Now, quite honestly, I don’t know that she always thought of it as training us for motherhood! She has lived with severe pain most of her life, and we needed to be able to do things such as clean the house and cook meals because many times they simply wouldn’t have been done any other way. As I’ve thought about that over the years, though, I think God used her pain to force her to pass on these skills. It’s tough teaching kids to clean a bathroom properly or to cook a meal, and if it weren’t for necessity, she might have been tempted to just do them all herself.
Most of all though, she instilled in us the idea that doing these things brings glory to God. She would often talk about reading A.W. Tozer, who first opened her eyes to the idea that God doesn’t just call us to “ministry”. He calls us to be homemakers, and realtors, and carpenters and truck-drivers, and in each of those we should do our work in a way that brings glory to Him.

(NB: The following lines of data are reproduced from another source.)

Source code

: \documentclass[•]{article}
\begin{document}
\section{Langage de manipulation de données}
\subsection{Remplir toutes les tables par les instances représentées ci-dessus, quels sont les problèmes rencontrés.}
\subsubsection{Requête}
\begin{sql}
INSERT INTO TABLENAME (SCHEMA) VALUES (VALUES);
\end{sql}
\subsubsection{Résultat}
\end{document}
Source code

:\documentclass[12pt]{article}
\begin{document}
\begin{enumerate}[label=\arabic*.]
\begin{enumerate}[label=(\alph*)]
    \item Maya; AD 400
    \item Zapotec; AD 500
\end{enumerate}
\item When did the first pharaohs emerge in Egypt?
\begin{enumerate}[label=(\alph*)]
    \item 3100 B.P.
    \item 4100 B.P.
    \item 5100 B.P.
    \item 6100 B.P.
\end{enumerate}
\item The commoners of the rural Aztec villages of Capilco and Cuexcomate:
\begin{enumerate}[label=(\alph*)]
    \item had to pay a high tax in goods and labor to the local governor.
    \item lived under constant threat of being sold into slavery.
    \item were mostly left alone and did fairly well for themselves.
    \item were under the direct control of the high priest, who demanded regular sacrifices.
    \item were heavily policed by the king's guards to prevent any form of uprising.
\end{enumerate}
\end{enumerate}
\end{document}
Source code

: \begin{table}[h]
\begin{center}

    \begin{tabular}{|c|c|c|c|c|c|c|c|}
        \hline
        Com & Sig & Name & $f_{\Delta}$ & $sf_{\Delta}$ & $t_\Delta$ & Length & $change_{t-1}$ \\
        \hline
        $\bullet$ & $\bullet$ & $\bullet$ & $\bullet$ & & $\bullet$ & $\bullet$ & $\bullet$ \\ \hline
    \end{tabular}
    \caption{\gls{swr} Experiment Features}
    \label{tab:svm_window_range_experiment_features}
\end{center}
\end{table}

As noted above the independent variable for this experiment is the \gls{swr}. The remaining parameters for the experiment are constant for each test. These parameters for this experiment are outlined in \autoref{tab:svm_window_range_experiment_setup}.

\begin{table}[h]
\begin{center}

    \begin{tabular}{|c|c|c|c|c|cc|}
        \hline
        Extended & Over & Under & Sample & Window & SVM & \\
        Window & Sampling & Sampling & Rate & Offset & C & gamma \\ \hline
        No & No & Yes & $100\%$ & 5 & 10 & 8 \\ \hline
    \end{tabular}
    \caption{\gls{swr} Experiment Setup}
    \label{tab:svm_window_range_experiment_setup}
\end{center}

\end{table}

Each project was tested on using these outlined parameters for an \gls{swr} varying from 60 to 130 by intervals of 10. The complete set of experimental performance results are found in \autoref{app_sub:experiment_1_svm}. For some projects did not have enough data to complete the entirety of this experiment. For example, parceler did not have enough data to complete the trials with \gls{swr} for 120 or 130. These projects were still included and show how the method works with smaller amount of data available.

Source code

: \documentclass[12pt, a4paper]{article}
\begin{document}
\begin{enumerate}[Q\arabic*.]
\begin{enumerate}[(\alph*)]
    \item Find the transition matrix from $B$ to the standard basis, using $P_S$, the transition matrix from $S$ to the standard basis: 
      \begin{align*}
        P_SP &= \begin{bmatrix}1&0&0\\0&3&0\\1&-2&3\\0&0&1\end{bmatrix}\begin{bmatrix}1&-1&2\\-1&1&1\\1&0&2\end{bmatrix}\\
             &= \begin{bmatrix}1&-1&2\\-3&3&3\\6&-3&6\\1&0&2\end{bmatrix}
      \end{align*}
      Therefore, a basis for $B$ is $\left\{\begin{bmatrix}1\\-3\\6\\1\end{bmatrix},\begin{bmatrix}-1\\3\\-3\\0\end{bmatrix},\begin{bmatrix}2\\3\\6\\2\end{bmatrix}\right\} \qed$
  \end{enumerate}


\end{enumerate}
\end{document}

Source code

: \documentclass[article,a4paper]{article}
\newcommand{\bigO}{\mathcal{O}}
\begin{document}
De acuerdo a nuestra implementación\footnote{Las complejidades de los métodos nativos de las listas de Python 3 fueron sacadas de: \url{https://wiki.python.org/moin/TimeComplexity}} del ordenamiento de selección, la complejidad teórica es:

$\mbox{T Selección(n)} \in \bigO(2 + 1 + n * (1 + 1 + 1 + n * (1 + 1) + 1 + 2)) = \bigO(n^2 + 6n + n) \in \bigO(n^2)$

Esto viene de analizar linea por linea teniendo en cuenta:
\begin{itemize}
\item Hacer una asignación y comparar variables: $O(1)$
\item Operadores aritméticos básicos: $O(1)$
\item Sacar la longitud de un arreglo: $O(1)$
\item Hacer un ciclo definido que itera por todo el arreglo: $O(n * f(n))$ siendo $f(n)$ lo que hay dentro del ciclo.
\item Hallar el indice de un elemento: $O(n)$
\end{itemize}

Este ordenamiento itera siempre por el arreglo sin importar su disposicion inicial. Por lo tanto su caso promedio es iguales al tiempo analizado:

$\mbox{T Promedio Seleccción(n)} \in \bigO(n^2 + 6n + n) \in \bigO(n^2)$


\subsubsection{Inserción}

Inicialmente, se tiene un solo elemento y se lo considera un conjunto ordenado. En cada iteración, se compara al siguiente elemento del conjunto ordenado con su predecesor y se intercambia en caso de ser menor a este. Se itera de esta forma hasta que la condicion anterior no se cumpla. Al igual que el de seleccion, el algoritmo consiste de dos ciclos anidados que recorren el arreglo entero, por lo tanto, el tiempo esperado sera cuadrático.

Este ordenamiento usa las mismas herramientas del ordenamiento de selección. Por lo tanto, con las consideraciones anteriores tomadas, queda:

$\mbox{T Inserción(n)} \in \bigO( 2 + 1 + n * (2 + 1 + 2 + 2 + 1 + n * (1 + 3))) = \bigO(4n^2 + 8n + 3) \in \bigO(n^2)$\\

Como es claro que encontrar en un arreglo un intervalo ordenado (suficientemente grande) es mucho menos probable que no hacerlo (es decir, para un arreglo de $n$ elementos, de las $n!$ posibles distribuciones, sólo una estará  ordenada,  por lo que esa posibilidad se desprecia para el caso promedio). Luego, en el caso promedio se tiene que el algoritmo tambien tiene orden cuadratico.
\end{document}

Dad made sure I knew how to make household repairs. He and I often worked together on projects, partly because his vision is poor and I could help him see, but also so that I wouldn’t always have to call a repairman. He taught me to change a light switch and an electric outlet, and when I went away to college, he gave me a toolbox with the basic tools I would need. A family joke is that I learned to repair extension cords because I kept running the lawnmower over its extension cord, until the cord began to look like a python! Dad didn’t let me get out of jobs because I had difficulties like mowing over the cord, he simply taught me to fix the cord, and go on and finish the job. He also set a standard for things like a well-tended lawn, including trimming hedges and bushes, that sticks with me today.
Dad also made sure that we all were skilled and knowledgeable in music. I am adequate on piano and played bassoon very well. As a friend of my mom’s used to say, I think of music as “a pearl in my apron pocket”. A band director I had in 5th – 8th grade expected excellence from us. We played music in his band that I didn’t play again until UNM, and I learned from him that children will rise to the challenge of excellence if only the adults in their lives will give them that challenge.
I also have a college degree, one of those rather eclectic “University Program” types, but the major emphasis was in small business management. I’ve always been good at organizing things, and this degree gave me a number of skills that I’ve continued to use, including accounting and marketing. After college, I worked for InterVarsity Christian Fellowship on the Urbana Missions Conventions. That work taught me to stick with things through exhaustion, the necessity of good organization, and the great personal satisfaction of work well done.